経験ある開発者なら、同じコトを様々な行数のコードで表現できることを知っているはずだ。さらに、よく設計され、整理されたコードは行数が少くなるはずだ。なぜなら、そういったコードからは冗長重複が排除されているからね。コピー&ペーストに頼るプログラミングは行数が増え、設計としては悪くなる。なぜなら、冗長重複が増えるから。これを証明することは簡単だ。インラインメソッドをサポートするリファクタリングツールを使って、なにかコードをいじくればよろしい。共通ルーチンをインライン化するだけで、簡単にLOCは倍になるはずだ。

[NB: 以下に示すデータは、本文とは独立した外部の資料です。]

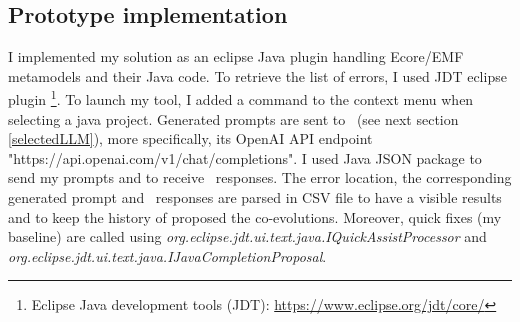\subsection{Prototype implementation}
I implemented my solution as an eclipse Java plugin handling Ecore/EMF metamodels and their Java code. To retrieve the list of errors, I used JDT eclipse plugin \footnote{Eclipse Java development tools (JDT): \url{https://www.eclipse.org/jdt/core/}}. To launch my tool, I added a command to the context menu when selecting a java project. Generated prompts are sent to \LLM~(see next section \ref{selectedLLM}), more specifically, its OpenAI API endpoint "https://api.openai.com/v1/chat/completions". I used Java JSON package to send my prompts and to receive \LLM~responses. The error location, the corresponding generated prompt and \LLM~responses are parsed in CSV file to have a visible results and to keep the history of proposed the co-evolutions.
Moreover, quick fixes (my baseline) are called using 
\textit{org.eclipse.jdt.ui.text.java.IQuickAssistProcessor} and \textit{org.eclipse.jdt.ui.text.java.IJavaCompletionProposal}.


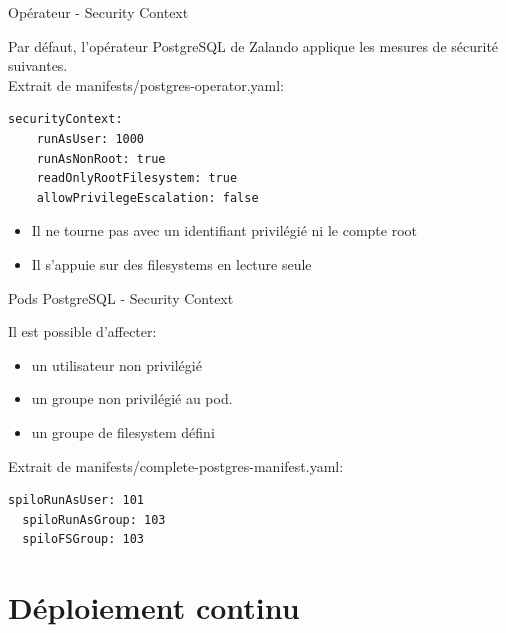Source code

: \begin{frame}[fragile]{Opérateur - Security Context}

   Par défaut, l'opérateur PostgreSQL de Zalando applique les mesures de sécurité suivantes.\\
   Extrait de manifests/postgres-operator.yaml:

\begin{tiny}
\begin{Verbatim}[commandchars=\&\#\#]
securityContext:
    runAsUser: 1000
    runAsNonRoot: true
    readOnlyRootFilesystem: true
    allowPrivilegeEscalation: false
\end{Verbatim}
\end{tiny}

\begin{itemize}
   \item Il ne tourne pas avec un identifiant privilégié ni le compte root
   \item Il s'appuie sur des filesystems en lecture seule
\end{itemize}

\end{frame}


\begin{frame}[fragile]{Pods PostgreSQL - Security Context}

   Il est possible d'affecter:
\begin{itemize}
   \item un utilisateur non privilégié
   \item un groupe non privilégié au pod.
   \item un groupe de filesystem défini
\end{itemize}

   Extrait de manifests/complete-postgres-manifest.yaml:
\begin{tiny}
\begin{Verbatim}[commandchars=\&\@\@]
  spiloRunAsUser: 101
  spiloRunAsGroup: 103
  spiloFSGroup: 103
\end{Verbatim}
\end{tiny}

\end{frame}


\section{Déploiement continu}

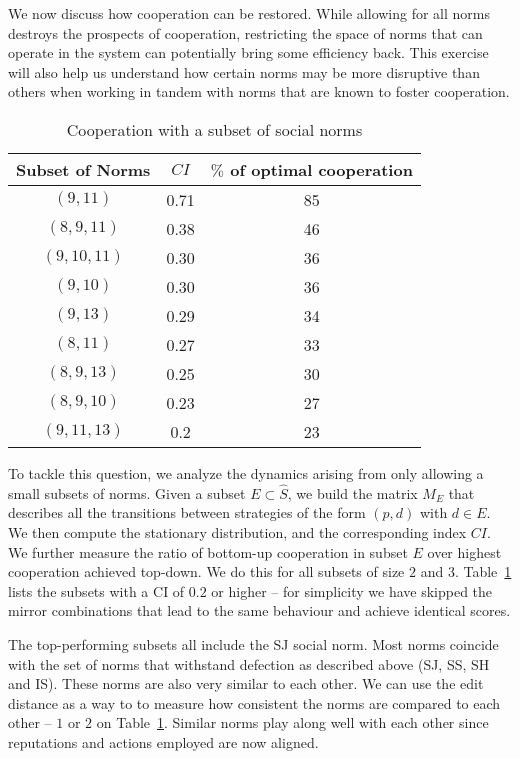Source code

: \documentclass[sigconf]{aamas}  %
\begin{document}
We now discuss how cooperation can be restored. While allowing for all norms destroys the prospects of cooperation, restricting the space of norms that can operate in the system can potentially bring some efficiency back. This exercise will also help us understand how certain norms may be more disruptive than others when working in tandem with norms that are known to foster cooperation.

 \begin{table}[b]
   \caption{Cooperation with a subset of social norms \label{table1}}
   \begin{tabular}{ccc}
     \toprule
     Subset of Norms & $CI$ & $\%$ of optimal cooperation\\
     \midrule
     $(9, 11)$ & 0.71 & 85\\
     $(8, 9, 11)$ & 0.38 & 46\\
     $(9, 10, 11)$ & 0.30 & 36 \\
     $(9, 10)$ & 0.30 & 36 \\
     $(9, 13)$ & 0.29 & 34\\
     $(8, 11)$ & 0.27 & 33\\
     $(8, 9, 13)$ & 0.25 & 30\\
     $(8, 9, 10)$ & 0.23 & 27\\
     $(9, 11, 13)$ & 0.2 & 23\\
   \bottomrule
 \end{tabular}
 \end{table}
 

To tackle this question, we analyze the dynamics arising from only allowing a small subsets of norms. Given a subset $E \subset \hat{S}$, we build the matrix $M_E$ that describes all the transitions between strategies of the form $(p, d)$ with $d \in E$. We then compute the stationary distribution, and the corresponding index $CI$. We further measure the ratio of bottom-up cooperation in subset $E$ over highest cooperation achieved top-down. We do this for all subsets of size $2$ and $3$. Table~\ref{table1} lists the subsets with a CI of $0.2$ or higher -- for simplicity we have skipped the mirror combinations that lead to the same behaviour and achieve identical scores.

The top-performing subsets all include the SJ social norm. Most norms coincide with the set of norms that withstand defection as described above (SJ, SS, SH and IS). These norms are also very similar to each other. We can use the edit distance as a way to to measure how consistent the norms are compared to each other -- $1$ or $2$ on Table~\ref{table1}. Similar norms play along well with each other since reputations and actions employed are now aligned.
\end{document}
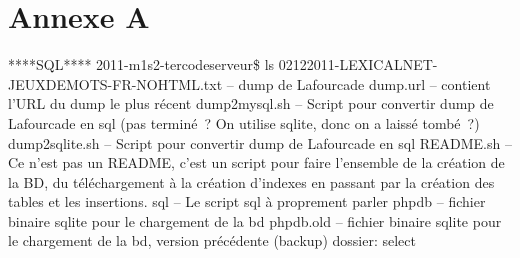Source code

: \documentclass[a4paper,11pt,french]{article}
\begin{document}
{%








\section{Annexe A}


****SQL****
2011-m1s2-ter\/code\/serveur\$ ls
02122011-LEXICALNET-JEUXDEMOTS-FR-NOHTML.txt  -- dump de Lafourcade
dump.url -- contient l'URL du dump le plus récent
dump2mysql.sh -- Script pour convertir dump de Lafourcade en sql (pas terminé~? On utilise sqlite, donc on a laissé tombé~?)
dump2sqlite.sh  -- Script pour convertir dump de Lafourcade en sql
README.sh -- Ce n'est pas un README, c'est un script pour faire l'ensemble de la création de la BD, du téléchargement à la création d'indexes en passant par la création des tables et les insertions.
sql -- Le script sql à proprement parler
php\/db -- fichier binaire sqlite pour le chargement de la bd
php\/db.old -- fichier binaire sqlite pour le chargement de la bd, version précédente (backup)
dossier: select

}
\end{document}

そうだねLOCは使えないね、と君は思うかもしれない。だが実際にはLOCに基く生産性研究を毎月のように私は見ているのだよ。それらの中には、IEEE Softwareみたいな重鎮論文誌まで含まれているくらいだ。


さて、とはいうもののLOCが全く使い物にならない尺度というわけじゃないんだ。LOCはシステムの規模をざっくりと表記するのには良い尺度だよ。100KLOCのシステムが10KLOCのシステムよりも大きということについて、私は別に異論を唱えない。でも、自分が100KLOCのシステムを一年で書けて、Joeという人が同じ一年かけて、同じシステムを10KLOCで書けた場合、私がJoeよりも生産性が高いとは言えないわけだ。実際の所は、私とJoeの生産性はほぼ互角だけど、私のシステムはJoeのものよりもかなりひどい設計である、という結論になるでしょ。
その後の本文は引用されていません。